*Task requirements:*
Look through the lines below and extract each one that contains "Delt".

*Stored data entries:*

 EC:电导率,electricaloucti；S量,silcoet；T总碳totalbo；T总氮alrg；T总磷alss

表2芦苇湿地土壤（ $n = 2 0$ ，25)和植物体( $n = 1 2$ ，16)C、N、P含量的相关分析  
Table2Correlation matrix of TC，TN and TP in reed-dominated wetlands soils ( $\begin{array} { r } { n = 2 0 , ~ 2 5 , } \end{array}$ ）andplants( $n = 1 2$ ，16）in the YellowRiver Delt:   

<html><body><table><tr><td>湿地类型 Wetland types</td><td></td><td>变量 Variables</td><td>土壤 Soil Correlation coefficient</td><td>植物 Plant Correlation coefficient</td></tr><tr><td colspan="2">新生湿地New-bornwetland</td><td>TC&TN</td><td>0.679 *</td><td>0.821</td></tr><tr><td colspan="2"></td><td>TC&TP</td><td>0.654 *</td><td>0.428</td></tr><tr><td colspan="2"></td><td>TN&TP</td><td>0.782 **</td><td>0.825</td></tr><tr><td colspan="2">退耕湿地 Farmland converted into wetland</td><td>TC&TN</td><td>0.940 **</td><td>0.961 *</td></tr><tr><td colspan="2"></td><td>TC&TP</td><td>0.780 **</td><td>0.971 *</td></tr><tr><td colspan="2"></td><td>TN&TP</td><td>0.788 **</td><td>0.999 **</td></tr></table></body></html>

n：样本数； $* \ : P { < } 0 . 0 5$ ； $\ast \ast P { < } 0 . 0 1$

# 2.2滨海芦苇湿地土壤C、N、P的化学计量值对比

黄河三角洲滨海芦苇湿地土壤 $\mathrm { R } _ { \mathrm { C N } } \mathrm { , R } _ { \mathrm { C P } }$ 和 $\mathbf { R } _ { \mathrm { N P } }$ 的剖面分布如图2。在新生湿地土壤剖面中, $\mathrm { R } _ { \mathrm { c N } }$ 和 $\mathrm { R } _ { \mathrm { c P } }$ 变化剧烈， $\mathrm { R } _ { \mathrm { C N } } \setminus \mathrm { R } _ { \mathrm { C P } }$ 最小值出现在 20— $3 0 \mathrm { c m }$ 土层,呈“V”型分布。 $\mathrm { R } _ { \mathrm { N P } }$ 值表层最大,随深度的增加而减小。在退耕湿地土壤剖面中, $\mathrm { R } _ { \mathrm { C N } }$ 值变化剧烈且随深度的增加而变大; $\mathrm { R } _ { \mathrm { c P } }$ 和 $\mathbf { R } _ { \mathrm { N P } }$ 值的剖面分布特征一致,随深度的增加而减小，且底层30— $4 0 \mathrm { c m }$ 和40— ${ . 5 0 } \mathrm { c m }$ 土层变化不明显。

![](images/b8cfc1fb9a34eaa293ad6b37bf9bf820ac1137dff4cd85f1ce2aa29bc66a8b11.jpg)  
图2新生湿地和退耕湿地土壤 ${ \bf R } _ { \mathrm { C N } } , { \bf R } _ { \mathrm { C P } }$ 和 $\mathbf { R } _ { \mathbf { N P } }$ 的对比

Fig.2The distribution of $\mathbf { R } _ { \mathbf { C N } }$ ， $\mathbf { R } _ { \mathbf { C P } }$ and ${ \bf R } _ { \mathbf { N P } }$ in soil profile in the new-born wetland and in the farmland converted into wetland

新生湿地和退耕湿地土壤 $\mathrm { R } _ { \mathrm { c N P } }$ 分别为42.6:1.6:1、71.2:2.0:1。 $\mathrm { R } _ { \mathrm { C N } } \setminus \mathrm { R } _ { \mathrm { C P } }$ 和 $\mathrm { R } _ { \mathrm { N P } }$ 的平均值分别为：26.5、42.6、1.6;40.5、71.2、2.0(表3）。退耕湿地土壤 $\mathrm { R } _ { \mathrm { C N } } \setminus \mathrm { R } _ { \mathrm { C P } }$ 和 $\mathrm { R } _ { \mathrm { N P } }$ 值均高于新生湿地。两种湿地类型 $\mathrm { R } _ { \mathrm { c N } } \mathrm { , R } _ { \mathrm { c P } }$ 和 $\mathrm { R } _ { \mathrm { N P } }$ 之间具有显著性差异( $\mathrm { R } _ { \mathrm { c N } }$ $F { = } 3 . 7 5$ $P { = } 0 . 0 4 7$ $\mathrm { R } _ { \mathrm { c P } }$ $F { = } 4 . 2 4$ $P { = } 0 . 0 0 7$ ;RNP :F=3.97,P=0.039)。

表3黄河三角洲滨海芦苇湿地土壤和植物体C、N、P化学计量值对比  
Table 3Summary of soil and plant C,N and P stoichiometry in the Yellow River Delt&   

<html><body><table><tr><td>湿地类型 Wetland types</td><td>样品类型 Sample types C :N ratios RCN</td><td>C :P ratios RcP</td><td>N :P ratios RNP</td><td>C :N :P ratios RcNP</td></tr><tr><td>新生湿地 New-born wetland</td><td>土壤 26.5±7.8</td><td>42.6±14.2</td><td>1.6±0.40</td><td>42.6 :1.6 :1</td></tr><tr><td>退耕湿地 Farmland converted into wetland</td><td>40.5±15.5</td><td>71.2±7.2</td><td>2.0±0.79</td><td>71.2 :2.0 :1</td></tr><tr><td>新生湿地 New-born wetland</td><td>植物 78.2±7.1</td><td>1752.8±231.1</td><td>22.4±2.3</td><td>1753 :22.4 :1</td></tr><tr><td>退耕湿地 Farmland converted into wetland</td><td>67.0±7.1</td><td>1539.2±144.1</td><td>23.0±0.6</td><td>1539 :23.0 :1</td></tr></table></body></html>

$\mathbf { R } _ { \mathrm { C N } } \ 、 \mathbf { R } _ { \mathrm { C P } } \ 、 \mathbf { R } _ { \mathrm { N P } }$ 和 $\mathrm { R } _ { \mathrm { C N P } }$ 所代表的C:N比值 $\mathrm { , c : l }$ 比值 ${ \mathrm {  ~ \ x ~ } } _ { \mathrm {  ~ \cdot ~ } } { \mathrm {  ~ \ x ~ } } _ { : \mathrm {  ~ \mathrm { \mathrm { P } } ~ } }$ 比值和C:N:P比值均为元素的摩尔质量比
---
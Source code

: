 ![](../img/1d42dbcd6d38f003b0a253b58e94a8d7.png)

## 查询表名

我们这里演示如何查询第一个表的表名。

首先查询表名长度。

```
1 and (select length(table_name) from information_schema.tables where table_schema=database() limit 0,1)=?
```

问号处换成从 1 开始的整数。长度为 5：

*Written response:*
Table2Correlation matrix of TC，TN and TP in reed-dominated wetlands soils ( $\begin{array} { r } { n = 2 0 , ~ 2 5 , } \end{array}$ ）andplants( $n = 1 2$ ，16）in the YellowRiver Delt:   
Table 3Summary of soil and plant C,N and P stoichiometry in the Yellow River Delt&   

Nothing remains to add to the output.